Source information –
☆ ☆ ☆ ☆ ☆
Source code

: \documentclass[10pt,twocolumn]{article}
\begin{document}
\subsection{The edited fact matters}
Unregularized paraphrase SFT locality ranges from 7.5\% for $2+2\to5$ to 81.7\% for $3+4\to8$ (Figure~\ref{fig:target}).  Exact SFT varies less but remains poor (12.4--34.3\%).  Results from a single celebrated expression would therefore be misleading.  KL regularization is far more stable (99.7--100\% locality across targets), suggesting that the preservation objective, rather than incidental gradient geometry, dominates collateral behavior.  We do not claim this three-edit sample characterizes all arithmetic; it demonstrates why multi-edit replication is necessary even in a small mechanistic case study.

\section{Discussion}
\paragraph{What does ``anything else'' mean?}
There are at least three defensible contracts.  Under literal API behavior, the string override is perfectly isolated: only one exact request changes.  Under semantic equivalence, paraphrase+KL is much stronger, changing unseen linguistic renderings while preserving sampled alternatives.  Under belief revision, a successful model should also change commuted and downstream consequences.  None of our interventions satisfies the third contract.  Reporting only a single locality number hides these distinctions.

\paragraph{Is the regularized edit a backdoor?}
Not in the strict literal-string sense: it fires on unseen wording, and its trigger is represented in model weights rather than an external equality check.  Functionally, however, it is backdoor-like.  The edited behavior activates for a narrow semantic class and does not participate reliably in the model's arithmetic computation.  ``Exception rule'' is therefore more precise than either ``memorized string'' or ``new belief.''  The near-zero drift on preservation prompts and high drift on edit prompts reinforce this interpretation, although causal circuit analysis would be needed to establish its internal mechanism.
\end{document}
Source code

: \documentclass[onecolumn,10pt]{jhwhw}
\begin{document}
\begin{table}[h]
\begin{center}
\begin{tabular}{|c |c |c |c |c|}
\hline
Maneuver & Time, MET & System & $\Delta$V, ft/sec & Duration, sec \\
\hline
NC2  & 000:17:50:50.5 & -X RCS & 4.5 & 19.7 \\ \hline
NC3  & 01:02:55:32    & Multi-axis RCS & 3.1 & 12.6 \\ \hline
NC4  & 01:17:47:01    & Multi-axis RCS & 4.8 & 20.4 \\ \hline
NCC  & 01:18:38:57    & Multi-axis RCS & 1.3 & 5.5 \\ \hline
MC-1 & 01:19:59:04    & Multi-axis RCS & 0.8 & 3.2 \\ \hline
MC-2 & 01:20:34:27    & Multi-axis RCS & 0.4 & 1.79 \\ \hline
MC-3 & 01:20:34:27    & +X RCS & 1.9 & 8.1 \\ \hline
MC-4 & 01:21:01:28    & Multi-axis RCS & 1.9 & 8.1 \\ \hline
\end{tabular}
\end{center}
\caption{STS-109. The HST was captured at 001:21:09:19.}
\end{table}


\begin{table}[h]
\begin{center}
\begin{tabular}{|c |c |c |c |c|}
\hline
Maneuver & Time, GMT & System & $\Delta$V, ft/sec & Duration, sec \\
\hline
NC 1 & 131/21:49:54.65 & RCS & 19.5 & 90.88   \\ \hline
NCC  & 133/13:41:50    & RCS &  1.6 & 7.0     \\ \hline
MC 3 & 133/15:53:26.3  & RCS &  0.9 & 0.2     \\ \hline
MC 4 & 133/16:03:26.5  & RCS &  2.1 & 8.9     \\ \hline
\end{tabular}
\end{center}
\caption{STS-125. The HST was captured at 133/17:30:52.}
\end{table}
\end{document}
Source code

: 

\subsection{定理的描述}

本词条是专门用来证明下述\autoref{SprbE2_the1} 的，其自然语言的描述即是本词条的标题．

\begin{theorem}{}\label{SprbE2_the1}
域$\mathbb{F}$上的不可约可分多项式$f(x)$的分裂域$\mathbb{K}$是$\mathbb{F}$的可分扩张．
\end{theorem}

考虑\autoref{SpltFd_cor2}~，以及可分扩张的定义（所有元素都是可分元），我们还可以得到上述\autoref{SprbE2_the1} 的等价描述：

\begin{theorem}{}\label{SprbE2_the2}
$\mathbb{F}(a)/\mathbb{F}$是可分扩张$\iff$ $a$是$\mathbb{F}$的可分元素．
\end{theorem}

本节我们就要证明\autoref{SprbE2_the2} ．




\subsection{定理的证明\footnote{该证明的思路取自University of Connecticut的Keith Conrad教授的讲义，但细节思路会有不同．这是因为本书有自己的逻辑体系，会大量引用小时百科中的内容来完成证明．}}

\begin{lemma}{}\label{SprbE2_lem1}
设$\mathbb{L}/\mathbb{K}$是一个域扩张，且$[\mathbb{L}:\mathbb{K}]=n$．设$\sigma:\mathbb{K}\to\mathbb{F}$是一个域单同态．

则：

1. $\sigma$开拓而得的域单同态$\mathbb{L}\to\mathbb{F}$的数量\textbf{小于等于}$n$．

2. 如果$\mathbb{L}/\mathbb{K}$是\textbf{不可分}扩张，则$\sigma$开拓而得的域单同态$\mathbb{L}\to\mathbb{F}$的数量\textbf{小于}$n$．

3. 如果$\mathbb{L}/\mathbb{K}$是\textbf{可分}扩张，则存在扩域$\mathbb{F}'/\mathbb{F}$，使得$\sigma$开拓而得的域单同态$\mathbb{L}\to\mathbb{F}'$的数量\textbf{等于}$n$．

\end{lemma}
☆ ☆ ☆ ☆ ☆
What you will do –
The answer must be every entry, reproduced exactly.

Solution for this exercise –
Source code

: \documentclass[10pt,twocolumn]{article}
\begin{document}
\subsection{The edited fact matters}
Unregularized paraphrase SFT locality ranges from 7.5\% for $2+2\to5$ to 81.7\% for $3+4\to8$ (Figure~\ref{fig:target}).  Exact SFT varies less but remains poor (12.4--34.3\%).  Results from a single celebrated expression would therefore be misleading.  KL regularization is far more stable (99.7--100\% locality across targets), suggesting that the preservation objective, rather than incidental gradient geometry, dominates collateral behavior.  We do not claim this three-edit sample characterizes all arithmetic; it demonstrates why multi-edit replication is necessary even in a small mechanistic case study.

\section{Discussion}
\paragraph{What does ``anything else'' mean?}
There are at least three defensible contracts.  Under literal API behavior, the string override is perfectly isolated: only one exact request changes.  Under semantic equivalence, paraphrase+KL is much stronger, changing unseen linguistic renderings while preserving sampled alternatives.  Under belief revision, a successful model should also change commuted and downstream consequences.  None of our interventions satisfies the third contract.  Reporting only a single locality number hides these distinctions.

\paragraph{Is the regularized edit a backdoor?}
Not in the strict literal-string sense: it fires on unseen wording, and its trigger is represented in model weights rather than an external equality check.  Functionally, however, it is backdoor-like.  The edited behavior activates for a narrow semantic class and does not participate reliably in the model's arithmetic computation.  ``Exception rule'' is therefore more precise than either ``memorized string'' or ``new belief.''  The near-zero drift on preservation prompts and high drift on edit prompts reinforce this interpretation, although causal circuit analysis would be needed to establish its internal mechanism.
\end{document}
Source code

: \documentclass[onecolumn,10pt]{jhwhw}
\begin{document}
\begin{table}[h]
\begin{center}
\begin{tabular}{|c |c |c |c |c|}
\hline
Maneuver & Time, MET & System & $\Delta$V, ft/sec & Duration, sec \\
\hline
NC2  & 000:17:50:50.5 & -X RCS & 4.5 & 19.7 \\ \hline
NC3  & 01:02:55:32    & Multi-axis RCS & 3.1 & 12.6 \\ \hline
NC4  & 01:17:47:01    & Multi-axis RCS & 4.8 & 20.4 \\ \hline
NCC  & 01:18:38:57    & Multi-axis RCS & 1.3 & 5.5 \\ \hline
MC-1 & 01:19:59:04    & Multi-axis RCS & 0.8 & 3.2 \\ \hline
MC-2 & 01:20:34:27    & Multi-axis RCS & 0.4 & 1.79 \\ \hline
MC-3 & 01:20:34:27    & +X RCS & 1.9 & 8.1 \\ \hline
MC-4 & 01:21:01:28    & Multi-axis RCS & 1.9 & 8.1 \\ \hline
\end{tabular}
\end{center}
\caption{STS-109. The HST was captured at 001:21:09:19.}
\end{table}


\begin{table}[h]
\begin{center}
\begin{tabular}{|c |c |c |c |c|}
\hline
Maneuver & Time, GMT & System & $\Delta$V, ft/sec & Duration, sec \\
\hline
NC 1 & 131/21:49:54.65 & RCS & 19.5 & 90.88   \\ \hline
NCC  & 133/13:41:50    & RCS &  1.6 & 7.0     \\ \hline
MC 3 & 133/15:53:26.3  & RCS &  0.9 & 0.2     \\ \hline
MC 4 & 133/16:03:26.5  & RCS &  2.1 & 8.9     \\ \hline
\end{tabular}
\end{center}
\caption{STS-125. The HST was captured at 133/17:30:52.}
\end{table}
\end{document}
Source code

: 

\subsection{定理的描述}

本词条是专门用来证明下述\autoref{SprbE2_the1} 的，其自然语言的描述即是本词条的标题．

\begin{theorem}{}\label{SprbE2_the1}
域$\mathbb{F}$上的不可约可分多项式$f(x)$的分裂域$\mathbb{K}$是$\mathbb{F}$的可分扩张．
\end{theorem}

考虑\autoref{SpltFd_cor2}~，以及可分扩张的定义（所有元素都是可分元），我们还可以得到上述\autoref{SprbE2_the1} 的等价描述：

\begin{theorem}{}\label{SprbE2_the2}
$\mathbb{F}(a)/\mathbb{F}$是可分扩张$\iff$ $a$是$\mathbb{F}$的可分元素．
\end{theorem}

本节我们就要证明\autoref{SprbE2_the2} ．




\subsection{定理的证明\footnote{该证明的思路取自University of Connecticut的Keith Conrad教授的讲义，但细节思路会有不同．这是因为本书有自己的逻辑体系，会大量引用小时百科中的内容来完成证明．}}

\begin{lemma}{}\label{SprbE2_lem1}
设$\mathbb{L}/\mathbb{K}$是一个域扩张，且$[\mathbb{L}:\mathbb{K}]=n$．设$\sigma:\mathbb{K}\to\mathbb{F}$是一个域单同态．

则：

1. $\sigma$开拓而得的域单同态$\mathbb{L}\to\mathbb{F}$的数量\textbf{小于等于}$n$．

2. 如果$\mathbb{L}/\mathbb{K}$是\textbf{不可分}扩张，则$\sigma$开拓而得的域单同态$\mathbb{L}\to\mathbb{F}$的数量\textbf{小于}$n$．

3. 如果$\mathbb{L}/\mathbb{K}$是\textbf{可分}扩张，则存在扩域$\mathbb{F}'/\mathbb{F}$，使得$\sigma$开拓而得的域单同态$\mathbb{L}\to\mathbb{F}'$的数量\textbf{等于}$n$．

\end{lemma}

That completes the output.